VowpalWabbitClassifier does not work with --oaa (One Against All) argument
See original GitHub issueDescribe the bug Vowpal Wabbit’s One Against All classifier does not work via the MMLSpark interface.
To Reproduce
val vwClassifier = new VowpalWabbitClassifier()
.setFeaturesCol("features")
.setLabelCol("label")
.setProbabilityCol("predictedProb")
.setPredictionCol("predictedLabel")
.setRawPredictionCol("rawPrediction")
.setArgs("--oaa=2 --quiet --holdout_off")
features is a column of sparse vectors (constructed via VowpalWabbitFeaturizer in my case), label is a column of integers with values {1, 2}.
Expected behavior
val predictions = vwClassifier.fit(trainDF).transform(testDF)
predictions.show
would show my testDF with predictedLabel column containing predictions.
Info (please complete the following information):
- MMLSpark Version: 1.0.0-rc1
- Spark Version: 2.4.3
- Spark Platform: AWS EMR 5.26.0 (Zeppelin 0.8.1)
** Stacktrace**
org.apache.spark.SparkException: Job aborted due to stage failure: Task 95 in stage 46.0 failed 4 times, most recent failure: Lost task 95.3 in stage 46.0 (TID 2609, ip-10-5-29-73.ec2.internal, executor 7): org.apache.spark.SparkException: Failed to execute user defined function($anonfun$2: (struct<features:struct<type:tinyint,size:int,indices:array<int>,values:array<double>>>) => double)

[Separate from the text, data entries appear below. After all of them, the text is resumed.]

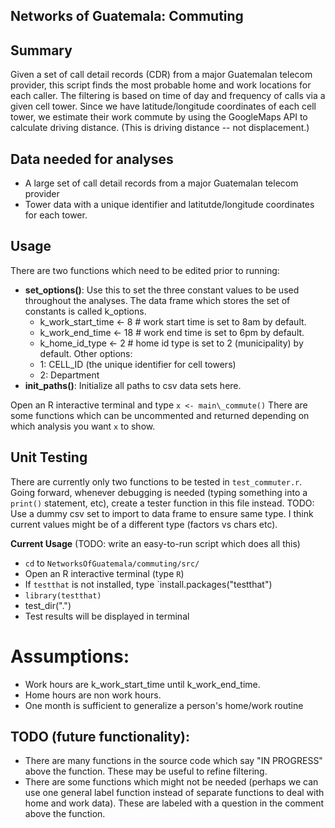 <h2>Networks of Guatemala: Commuting</h2>

## Summary
Given a set of call detail records (CDR) from a major Guatemalan telecom provider, 
this script finds the most probable home and work locations for each caller. 
The filtering is based on time of day and frequency of calls via a given cell tower. 
Since we have latitude/longitude coordinates of each cell tower, we 
estimate their work commute by using the GoogleMaps API to calculate driving
distance. (This is driving distance -- not displacement.)

## Data needed for analyses
- A large set of call detail records from a major Guatemalan telecom provider
- Tower data with a unique identifier and latitutde/longitude coordinates
  for each tower.

## Usage
There are two functions which need to be edited prior to running:
- **set_options()**: Use this to set the three constant values to be used throughout
  the analyses. The data frame which stores the set of constants is called
  k\_options.
  -  k\_work\_start\_time <- 8 # work start time is set to 8am by default.
  -  k\_work\_end\_time <- 18 # work end time is set to 6pm by default.
  -  k\_home\_id\_type <- 2 # home id type is set to 2 (municipality) by
     default. Other options:
    -  1: CELL\_ID (the unique identifier for cell towers)
    -  2: Department  
- **init_paths()**: Initialize all paths to csv data sets here.

Open an R interactive terminal and type 
`x <- main\_commute()`
There are some functions which can be uncommented and returned depending on
which analysis you want `x` to show.

## Unit Testing
There are currently only two functions to be tested in `test_commuter.r`.
Going forward, whenever debugging is needed (typing something into a
`print()` statement, etc), create a tester function in this file instead.
TODO: Use a dummy csv set to import to data frame to ensure same type.
I think current values might be of a different type (factors vs chars etc).

**Current Usage** (TODO: write an easy-to-run script which does all this)
- `cd` to `NetworksOfGuatemala/commuting/src/`<br>
- Open an R interactive terminal (type `R`)<br>
- If `testthat` is not installed, type `install.packages("testthat")<br>
- `library(testthat)`<br>
- test_dir(".")<br>
- Test results will be displayed in terminal<br>

# Assumptions:
- Work hours are k\_work\_start\_time until k\_work\_end\_time.
- Home hours are non work hours.
- One month is sufficient to generalize a person's home/work routine

## TODO (future functionality):
- There are many functions in the source code which say "IN PROGRESS" above
  the function. These may be useful to refine filtering.
- There are some functions which might not be needed (perhaps we can use one
  general label function instead of separate functions to deal with home and
work data). These are labeled with a question in the comment above the
function.
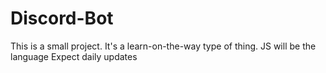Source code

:# Discord-Bot
This is a small project. It's a learn-on-the-way type of thing.
JS will be the language
Expect daily updates
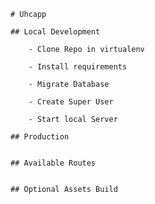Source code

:    # Uhcapp

    ## Local Development

        - Clone Repo in virtualenv
    
        - Install requirements

        - Migrate Database

        - Create Super User

        - Start local Server

    ## Production


    ## Available Routes


    ## Optional Assets Build
    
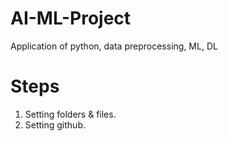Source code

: # AI-ML-Project
Application of python, data preprocessing, ML, DL
# Steps
1) Setting folders & files.
2) Setting github.
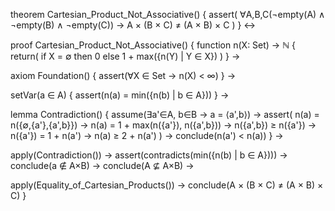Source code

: theorem Cartesian_Product_Not_Associative() {
  assert(
    ∀A,B,C(¬empty(A) ∧ ¬empty(B) ∧ ¬empty(C)) →
    A × (B × C) ≠ (A × B) × C
  )
} ↔

proof Cartesian_Product_Not_Associative() {
  function n(X: Set) → ℕ {
    return(
      if X = ∅ then 0
      else 1 + max({n(Y) | Y ∈ X})
    )
  } →
  
  axiom Foundation() {
    assert(∀X ∈ Set → n(X) < ∞)
  } →
  
  setVar(a ∈ A) {
    assert(n(a) = min({n(b) | b ∈ A}))
  } →
  
  lemma Contradiction() {
    assume(∃a'∈A, b∈B → a = ⟨a',b⟩) →
    assert(
      n(a) = n({∅,{a'},{a',b}}) →
      n(a) = 1 + max(n({a'}), n({a',b})) →
      n({a',b}) ≥ n({a'}) →
      n({a'}) = 1 + n(a') →
      n(a) ≥ 2 + n(a')
    ) →
    conclude(n(a') < n(a))
  } →
  
  apply(Contradiction()) →
  assert(contradicts(min({n(b) | b ∈ A}))) →
  conclude(a ∉ A×B) →
  conclude(A ⊈ A×B) →
  
  apply(Equality_of_Cartesian_Products()) →
  conclude(A × (B × C) ≠ (A × B) × C)
}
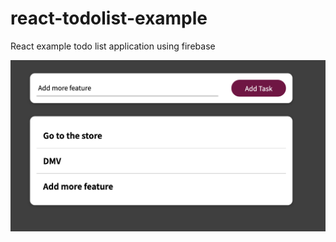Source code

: # react-todolist-example

React example todo list application using firebase

![Example photo](img/example-screenshot.png)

at org.apache.spark.sql.catalyst.expressions.GeneratedClass$GeneratedIteratorForCodegenStage1.processNext(Unknown Source)
at org.apache.spark.sql.execution.BufferedRowIterator.hasNext(BufferedRowIterator.java:43)
at org.apache.spark.sql.execution.WholeStageCodegenExec$$anonfun$13$$anon$1.hasNext(WholeStageCodegenExec.scala:636)
at org.apache.spark.sql.execution.SparkPlan$$anonfun$2.apply(SparkPlan.scala:291)
at org.apache.spark.sql.execution.SparkPlan$$anonfun$2.apply(SparkPlan.scala:283)
at org.apache.spark.rdd.RDD$$anonfun$mapPartitionsInternal$1$$anonfun$apply$24.apply(RDD.scala:836)
at org.apache.spark.rdd.RDD$$anonfun$mapPartitionsInternal$1$$anonfun$apply$24.apply(RDD.scala:836)
at org.apache.spark.rdd.MapPartitionsRDD.compute(MapPartitionsRDD.scala:52)
at org.apache.spark.rdd.RDD.computeOrReadCheckpoint(RDD.scala:324)
at org.apache.spark.rdd.RDD.iterator(RDD.scala:288)
at org.apache.spark.rdd.MapPartitionsRDD.compute(MapPartitionsRDD.scala:52)
at org.apache.spark.rdd.RDD.computeOrReadCheckpoint(RDD.scala:324)
at org.apache.spark.rdd.RDD.iterator(RDD.scala:288)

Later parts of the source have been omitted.